── RECORD SET ──

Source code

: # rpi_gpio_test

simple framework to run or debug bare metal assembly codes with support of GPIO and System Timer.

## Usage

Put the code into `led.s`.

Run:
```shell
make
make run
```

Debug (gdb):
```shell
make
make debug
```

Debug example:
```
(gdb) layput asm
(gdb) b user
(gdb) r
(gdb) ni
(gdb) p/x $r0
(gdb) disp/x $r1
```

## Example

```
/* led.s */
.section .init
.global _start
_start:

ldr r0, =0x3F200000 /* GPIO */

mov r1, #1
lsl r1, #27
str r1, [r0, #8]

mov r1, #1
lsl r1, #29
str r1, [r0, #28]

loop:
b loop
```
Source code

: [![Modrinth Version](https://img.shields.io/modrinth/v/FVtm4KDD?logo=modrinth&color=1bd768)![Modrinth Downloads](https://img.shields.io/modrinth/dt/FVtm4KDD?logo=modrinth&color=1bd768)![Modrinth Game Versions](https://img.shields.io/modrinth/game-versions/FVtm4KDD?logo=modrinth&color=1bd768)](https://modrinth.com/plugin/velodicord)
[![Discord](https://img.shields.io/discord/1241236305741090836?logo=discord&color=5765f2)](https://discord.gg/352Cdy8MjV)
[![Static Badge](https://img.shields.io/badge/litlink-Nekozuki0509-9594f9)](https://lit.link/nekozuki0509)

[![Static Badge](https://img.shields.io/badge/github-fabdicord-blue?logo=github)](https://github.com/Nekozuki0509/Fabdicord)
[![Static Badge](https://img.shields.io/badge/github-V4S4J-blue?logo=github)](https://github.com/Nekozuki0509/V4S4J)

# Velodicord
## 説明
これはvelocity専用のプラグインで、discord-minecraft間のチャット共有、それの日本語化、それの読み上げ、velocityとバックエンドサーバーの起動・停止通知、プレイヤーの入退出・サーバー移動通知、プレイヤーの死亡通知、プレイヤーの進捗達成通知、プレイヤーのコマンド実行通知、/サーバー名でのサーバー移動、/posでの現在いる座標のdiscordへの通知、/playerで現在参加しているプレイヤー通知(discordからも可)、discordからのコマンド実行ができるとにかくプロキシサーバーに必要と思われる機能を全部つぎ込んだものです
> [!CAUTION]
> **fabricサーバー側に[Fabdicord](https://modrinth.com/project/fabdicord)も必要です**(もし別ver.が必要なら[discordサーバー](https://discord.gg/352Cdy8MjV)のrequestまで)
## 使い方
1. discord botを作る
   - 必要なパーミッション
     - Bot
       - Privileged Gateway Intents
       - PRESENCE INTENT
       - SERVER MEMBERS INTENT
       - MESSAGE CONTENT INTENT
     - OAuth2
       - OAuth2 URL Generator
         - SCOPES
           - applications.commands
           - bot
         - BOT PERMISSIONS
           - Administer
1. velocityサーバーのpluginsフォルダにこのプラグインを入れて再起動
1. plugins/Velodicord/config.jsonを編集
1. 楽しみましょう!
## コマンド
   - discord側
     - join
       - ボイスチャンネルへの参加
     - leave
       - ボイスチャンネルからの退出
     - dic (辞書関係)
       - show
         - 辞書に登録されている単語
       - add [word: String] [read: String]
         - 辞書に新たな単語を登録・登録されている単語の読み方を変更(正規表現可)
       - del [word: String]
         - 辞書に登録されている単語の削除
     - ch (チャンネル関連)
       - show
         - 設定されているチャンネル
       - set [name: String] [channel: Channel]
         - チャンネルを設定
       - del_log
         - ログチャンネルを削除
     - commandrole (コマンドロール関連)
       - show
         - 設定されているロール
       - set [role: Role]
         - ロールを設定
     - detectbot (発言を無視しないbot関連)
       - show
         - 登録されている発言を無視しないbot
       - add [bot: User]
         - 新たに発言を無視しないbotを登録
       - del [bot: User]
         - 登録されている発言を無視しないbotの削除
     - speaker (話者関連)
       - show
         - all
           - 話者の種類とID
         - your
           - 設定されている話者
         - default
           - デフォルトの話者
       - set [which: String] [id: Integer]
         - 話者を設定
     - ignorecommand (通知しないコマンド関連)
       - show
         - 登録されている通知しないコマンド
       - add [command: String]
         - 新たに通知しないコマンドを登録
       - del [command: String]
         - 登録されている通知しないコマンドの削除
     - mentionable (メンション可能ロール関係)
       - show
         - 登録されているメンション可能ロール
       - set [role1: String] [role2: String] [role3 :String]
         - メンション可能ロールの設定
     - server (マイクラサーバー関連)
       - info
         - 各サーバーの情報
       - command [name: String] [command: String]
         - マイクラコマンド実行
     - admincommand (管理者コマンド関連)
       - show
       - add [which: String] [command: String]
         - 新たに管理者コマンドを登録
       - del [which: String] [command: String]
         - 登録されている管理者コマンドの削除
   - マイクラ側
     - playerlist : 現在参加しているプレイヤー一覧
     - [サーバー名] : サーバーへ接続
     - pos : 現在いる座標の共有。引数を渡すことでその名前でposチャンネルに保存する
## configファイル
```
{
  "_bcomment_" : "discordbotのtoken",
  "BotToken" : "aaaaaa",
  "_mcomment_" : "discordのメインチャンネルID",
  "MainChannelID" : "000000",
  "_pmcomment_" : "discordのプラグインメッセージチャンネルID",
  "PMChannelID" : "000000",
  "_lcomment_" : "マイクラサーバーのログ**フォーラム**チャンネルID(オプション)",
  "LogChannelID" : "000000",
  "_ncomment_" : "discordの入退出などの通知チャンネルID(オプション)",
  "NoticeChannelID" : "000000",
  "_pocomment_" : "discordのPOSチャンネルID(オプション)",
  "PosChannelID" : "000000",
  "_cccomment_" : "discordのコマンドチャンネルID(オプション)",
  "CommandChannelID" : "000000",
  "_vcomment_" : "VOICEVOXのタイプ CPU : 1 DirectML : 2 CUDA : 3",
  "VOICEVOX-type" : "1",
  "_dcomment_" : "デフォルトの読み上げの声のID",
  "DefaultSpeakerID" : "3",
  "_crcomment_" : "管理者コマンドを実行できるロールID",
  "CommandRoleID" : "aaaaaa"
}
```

───

WORK TO BE COMPLETED: Take each line above that contains "github" and copy it out.

TASK ANSWER:
[![Static Badge](https://img.shields.io/badge/github-fabdicord-blue?logo=github)](https://github.com/Nekozuki0509/Fabdicord)
[![Static Badge](https://img.shields.io/badge/github-V4S4J-blue?logo=github)](https://github.com/Nekozuki0509/V4S4J)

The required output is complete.